- Task statement
A word-for-word transcription of the records is required.

- Task inputs
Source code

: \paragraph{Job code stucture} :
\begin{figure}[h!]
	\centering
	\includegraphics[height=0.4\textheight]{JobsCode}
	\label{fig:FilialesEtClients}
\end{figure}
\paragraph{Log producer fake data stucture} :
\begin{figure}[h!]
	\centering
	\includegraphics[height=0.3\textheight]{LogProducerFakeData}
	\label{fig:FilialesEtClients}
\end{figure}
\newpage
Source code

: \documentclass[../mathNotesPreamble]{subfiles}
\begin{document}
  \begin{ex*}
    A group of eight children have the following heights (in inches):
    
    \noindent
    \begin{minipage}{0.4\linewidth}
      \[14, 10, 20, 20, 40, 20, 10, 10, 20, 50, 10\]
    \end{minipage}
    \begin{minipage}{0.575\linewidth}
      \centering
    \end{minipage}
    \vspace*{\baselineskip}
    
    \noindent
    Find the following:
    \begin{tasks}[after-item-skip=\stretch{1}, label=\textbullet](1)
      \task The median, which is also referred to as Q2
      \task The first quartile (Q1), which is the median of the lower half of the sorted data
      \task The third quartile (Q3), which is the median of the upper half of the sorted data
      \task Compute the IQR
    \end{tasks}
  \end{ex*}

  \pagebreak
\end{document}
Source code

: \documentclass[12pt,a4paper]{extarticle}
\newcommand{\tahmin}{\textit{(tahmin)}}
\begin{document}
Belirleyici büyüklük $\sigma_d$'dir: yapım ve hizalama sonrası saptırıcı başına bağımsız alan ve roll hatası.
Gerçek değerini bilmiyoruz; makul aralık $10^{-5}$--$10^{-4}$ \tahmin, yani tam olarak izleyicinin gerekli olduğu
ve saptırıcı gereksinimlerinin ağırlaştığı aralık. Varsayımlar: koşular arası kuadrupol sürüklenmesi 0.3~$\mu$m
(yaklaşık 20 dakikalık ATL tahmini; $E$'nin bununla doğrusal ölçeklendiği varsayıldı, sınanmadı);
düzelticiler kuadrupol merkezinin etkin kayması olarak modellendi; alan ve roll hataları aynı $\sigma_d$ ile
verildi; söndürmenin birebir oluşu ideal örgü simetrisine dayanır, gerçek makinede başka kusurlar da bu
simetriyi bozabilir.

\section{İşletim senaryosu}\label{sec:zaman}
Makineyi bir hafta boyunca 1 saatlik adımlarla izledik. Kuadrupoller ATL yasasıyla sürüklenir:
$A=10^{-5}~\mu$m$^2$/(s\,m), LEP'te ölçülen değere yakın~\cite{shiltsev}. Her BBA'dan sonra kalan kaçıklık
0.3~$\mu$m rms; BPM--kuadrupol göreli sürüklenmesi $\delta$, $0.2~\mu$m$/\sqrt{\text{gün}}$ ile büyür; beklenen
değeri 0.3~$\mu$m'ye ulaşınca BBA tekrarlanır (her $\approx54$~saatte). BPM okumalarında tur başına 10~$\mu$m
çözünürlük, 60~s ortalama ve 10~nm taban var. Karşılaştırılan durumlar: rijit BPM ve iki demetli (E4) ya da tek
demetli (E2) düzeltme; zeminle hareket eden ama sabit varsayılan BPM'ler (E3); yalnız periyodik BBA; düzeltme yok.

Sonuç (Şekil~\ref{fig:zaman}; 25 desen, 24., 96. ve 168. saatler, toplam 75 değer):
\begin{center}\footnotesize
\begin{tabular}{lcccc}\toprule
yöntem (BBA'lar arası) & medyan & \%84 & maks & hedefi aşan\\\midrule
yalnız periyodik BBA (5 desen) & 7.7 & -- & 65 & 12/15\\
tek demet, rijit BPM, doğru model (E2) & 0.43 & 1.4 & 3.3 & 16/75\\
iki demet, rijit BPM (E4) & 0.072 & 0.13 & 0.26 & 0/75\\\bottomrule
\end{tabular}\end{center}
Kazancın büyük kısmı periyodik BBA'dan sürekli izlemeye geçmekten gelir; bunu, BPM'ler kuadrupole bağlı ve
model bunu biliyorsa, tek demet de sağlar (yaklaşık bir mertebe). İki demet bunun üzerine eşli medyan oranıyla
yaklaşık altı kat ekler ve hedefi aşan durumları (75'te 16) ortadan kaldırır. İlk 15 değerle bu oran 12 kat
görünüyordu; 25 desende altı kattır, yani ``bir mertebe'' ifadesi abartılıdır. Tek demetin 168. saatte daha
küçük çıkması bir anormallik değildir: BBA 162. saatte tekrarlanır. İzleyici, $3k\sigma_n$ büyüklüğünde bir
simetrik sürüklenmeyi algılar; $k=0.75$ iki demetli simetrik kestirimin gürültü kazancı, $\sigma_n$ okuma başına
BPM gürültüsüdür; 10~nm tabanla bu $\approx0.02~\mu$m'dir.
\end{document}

- Result of this exercise
Source code

: \paragraph{Job code stucture} :
\begin{figure}[h!]
	\centering
	\includegraphics[height=0.4\textheight]{JobsCode}
	\label{fig:FilialesEtClients}
\end{figure}
\paragraph{Log producer fake data stucture} :
\begin{figure}[h!]
	\centering
	\includegraphics[height=0.3\textheight]{LogProducerFakeData}
	\label{fig:FilialesEtClients}
\end{figure}
\newpage
Source code

: \documentclass[../mathNotesPreamble]{subfiles}
\begin{document}
  \begin{ex*}
    A group of eight children have the following heights (in inches):
    
    \noindent
    \begin{minipage}{0.4\linewidth}
      \[14, 10, 20, 20, 40, 20, 10, 10, 20, 50, 10\]
    \end{minipage}
    \begin{minipage}{0.575\linewidth}
      \centering
    \end{minipage}
    \vspace*{\baselineskip}
    
    \noindent
    Find the following:
    \begin{tasks}[after-item-skip=\stretch{1}, label=\textbullet](1)
      \task The median, which is also referred to as Q2
      \task The first quartile (Q1), which is the median of the lower half of the sorted data
      \task The third quartile (Q3), which is the median of the upper half of the sorted data
      \task Compute the IQR
    \end{tasks}
  \end{ex*}

  \pagebreak
\end{document}
Source code

: \documentclass[12pt,a4paper]{extarticle}
\newcommand{\tahmin}{\textit{(tahmin)}}
\begin{document}
Belirleyici büyüklük $\sigma_d$'dir: yapım ve hizalama sonrası saptırıcı başına bağımsız alan ve roll hatası.
Gerçek değerini bilmiyoruz; makul aralık $10^{-5}$--$10^{-4}$ \tahmin, yani tam olarak izleyicinin gerekli olduğu
ve saptırıcı gereksinimlerinin ağırlaştığı aralık. Varsayımlar: koşular arası kuadrupol sürüklenmesi 0.3~$\mu$m
(yaklaşık 20 dakikalık ATL tahmini; $E$'nin bununla doğrusal ölçeklendiği varsayıldı, sınanmadı);
düzelticiler kuadrupol merkezinin etkin kayması olarak modellendi; alan ve roll hataları aynı $\sigma_d$ ile
verildi; söndürmenin birebir oluşu ideal örgü simetrisine dayanır, gerçek makinede başka kusurlar da bu
simetriyi bozabilir.

\section{İşletim senaryosu}\label{sec:zaman}
Makineyi bir hafta boyunca 1 saatlik adımlarla izledik. Kuadrupoller ATL yasasıyla sürüklenir:
$A=10^{-5}~\mu$m$^2$/(s\,m), LEP'te ölçülen değere yakın~\cite{shiltsev}. Her BBA'dan sonra kalan kaçıklık
0.3~$\mu$m rms; BPM--kuadrupol göreli sürüklenmesi $\delta$, $0.2~\mu$m$/\sqrt{\text{gün}}$ ile büyür; beklenen
değeri 0.3~$\mu$m'ye ulaşınca BBA tekrarlanır (her $\approx54$~saatte). BPM okumalarında tur başına 10~$\mu$m
çözünürlük, 60~s ortalama ve 10~nm taban var. Karşılaştırılan durumlar: rijit BPM ve iki demetli (E4) ya da tek
demetli (E2) düzeltme; zeminle hareket eden ama sabit varsayılan BPM'ler (E3); yalnız periyodik BBA; düzeltme yok.

Sonuç (Şekil~\ref{fig:zaman}; 25 desen, 24., 96. ve 168. saatler, toplam 75 değer):
\begin{center}\footnotesize
\begin{tabular}{lcccc}\toprule
yöntem (BBA'lar arası) & medyan & \%84 & maks & hedefi aşan\\\midrule
yalnız periyodik BBA (5 desen) & 7.7 & -- & 65 & 12/15\\
tek demet, rijit BPM, doğru model (E2) & 0.43 & 1.4 & 3.3 & 16/75\\
iki demet, rijit BPM (E4) & 0.072 & 0.13 & 0.26 & 0/75\\\bottomrule
\end{tabular}\end{center}
Kazancın büyük kısmı periyodik BBA'dan sürekli izlemeye geçmekten gelir; bunu, BPM'ler kuadrupole bağlı ve
model bunu biliyorsa, tek demet de sağlar (yaklaşık bir mertebe). İki demet bunun üzerine eşli medyan oranıyla
yaklaşık altı kat ekler ve hedefi aşan durumları (75'te 16) ortadan kaldırır. İlk 15 değerle bu oran 12 kat
görünüyordu; 25 desende altı kattır, yani ``bir mertebe'' ifadesi abartılıdır. Tek demetin 168. saatte daha
küçük çıkması bir anormallik değildir: BBA 162. saatte tekrarlanır. İzleyici, $3k\sigma_n$ büyüklüğünde bir
simetrik sürüklenmeyi algılar; $k=0.75$ iki demetli simetrik kestirimin gürültü kazancı, $\sigma_n$ okuma başına
BPM gürültüsüdür; 10~nm tabanla bu $\approx0.02~\mu$m'dir.
\end{document}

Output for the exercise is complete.